The method exploits a straightforward asymmetry. Prompt guards are small, cheap models or rule sets that inspect user input and block anything that looks malicious. The deployed LLM is substantially larger and more capable. Controlled-release prompting encodes a jailbreak into a form the guard cannot decode but the main model can recover during normal processing. The paper describes timed-release and spaced-release variants. Timed release uses a substitution cipher and forces sequential decoding, and the authors report successful jailbreaks once prompt budgets exceed roughly 800 tokens. Spaced release uses verbose substitutions and needs far larger token budgets, on the order of 10 000 prompt tokens or 12 500 response tokens, to be effective.

The attack is model agnostic, requires no access to model weights or deployment changes, and preserves output quality in successful timed-release cases. That last point matters: an output that looks coherent is easier to misuse and harder to detect after the fact. Beyond jailbreaks, the paper highlights risks of copyrighted material extraction, training-data recovery and leakage during internal reasoning or thinking steps.

What this pattern suggests teams should do now

The core lesson is that input filtering alone is brittle. Lightweight guards are useful as a first line, but they create a predictable surface for attackers to exploit. Defenders should shift to defence in depth that places substantial controls on outputs as well as inputs. That means stronger output filtering, isolation between guard logic and the model runtime, and monitoring that can detect anomalous reasoning or unexpected data disclosure after the model produces text.

Operational steps follow directly from the findings. Increase guard budgets or use more capable guard models to reduce the resource gap, but treat that as mitigation not a final solution. Add post-processing checks on model outputs and consider redaction and provenance controls where sensitive material could leak. Audit chains of reasoning where models expose intermediate tokens or thought traces. Finally, build continuous red-teaming into deployments so novel encoding attacks surface before they reach production users.

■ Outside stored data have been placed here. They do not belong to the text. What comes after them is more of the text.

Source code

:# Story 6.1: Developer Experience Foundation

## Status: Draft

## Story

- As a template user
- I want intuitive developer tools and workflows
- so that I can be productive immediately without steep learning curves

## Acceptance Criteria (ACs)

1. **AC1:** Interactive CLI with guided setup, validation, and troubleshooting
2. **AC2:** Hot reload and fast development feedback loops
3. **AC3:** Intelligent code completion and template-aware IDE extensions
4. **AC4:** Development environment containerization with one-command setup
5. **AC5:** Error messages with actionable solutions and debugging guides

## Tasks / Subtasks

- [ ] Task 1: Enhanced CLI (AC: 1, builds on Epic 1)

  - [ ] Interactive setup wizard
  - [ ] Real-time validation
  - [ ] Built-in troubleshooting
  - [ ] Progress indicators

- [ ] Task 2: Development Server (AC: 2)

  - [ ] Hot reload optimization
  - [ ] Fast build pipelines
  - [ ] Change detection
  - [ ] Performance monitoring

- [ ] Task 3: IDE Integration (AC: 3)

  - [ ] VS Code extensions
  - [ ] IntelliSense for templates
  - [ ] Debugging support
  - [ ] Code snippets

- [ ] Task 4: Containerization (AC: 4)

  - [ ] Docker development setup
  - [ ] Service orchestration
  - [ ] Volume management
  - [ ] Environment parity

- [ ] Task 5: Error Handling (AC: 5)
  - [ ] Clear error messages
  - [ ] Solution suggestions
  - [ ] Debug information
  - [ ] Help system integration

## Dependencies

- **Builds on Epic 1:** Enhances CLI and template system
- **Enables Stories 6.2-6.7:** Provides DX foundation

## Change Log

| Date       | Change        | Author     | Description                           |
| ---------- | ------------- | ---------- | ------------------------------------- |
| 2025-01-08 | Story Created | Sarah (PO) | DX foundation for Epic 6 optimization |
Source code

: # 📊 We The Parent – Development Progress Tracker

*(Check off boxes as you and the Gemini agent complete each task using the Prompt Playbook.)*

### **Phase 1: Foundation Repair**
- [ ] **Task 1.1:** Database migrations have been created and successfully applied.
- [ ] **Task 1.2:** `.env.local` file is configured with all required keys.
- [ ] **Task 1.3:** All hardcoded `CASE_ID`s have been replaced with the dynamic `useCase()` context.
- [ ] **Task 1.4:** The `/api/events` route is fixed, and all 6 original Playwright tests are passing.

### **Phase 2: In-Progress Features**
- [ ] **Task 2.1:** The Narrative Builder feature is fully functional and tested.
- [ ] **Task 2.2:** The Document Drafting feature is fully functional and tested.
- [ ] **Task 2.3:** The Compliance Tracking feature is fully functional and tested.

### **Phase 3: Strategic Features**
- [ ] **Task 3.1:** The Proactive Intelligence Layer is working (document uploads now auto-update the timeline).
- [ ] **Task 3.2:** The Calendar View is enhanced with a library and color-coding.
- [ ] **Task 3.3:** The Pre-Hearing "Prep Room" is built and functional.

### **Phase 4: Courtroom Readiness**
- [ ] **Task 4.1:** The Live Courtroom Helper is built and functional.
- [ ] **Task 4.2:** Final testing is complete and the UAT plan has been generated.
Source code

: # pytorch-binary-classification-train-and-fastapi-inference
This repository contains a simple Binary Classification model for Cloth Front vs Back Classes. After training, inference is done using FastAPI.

The paper notes that some providers already impose stronger output-based alignment and redaction. Those measures reduce risk but do not eliminate it. Teams should assume attackers will innovate around surface filters and design architectures that do not place sole reliance on lightweight input guards. The problem is not a bug in one vendor; it is a structural gap that history shows recurs whenever defenders rely on a single, inexpensive control. Practical security now requires layered measures, regular adversarial testing and clear data-handling rules to limit the real-world harm from a successful jailbreak.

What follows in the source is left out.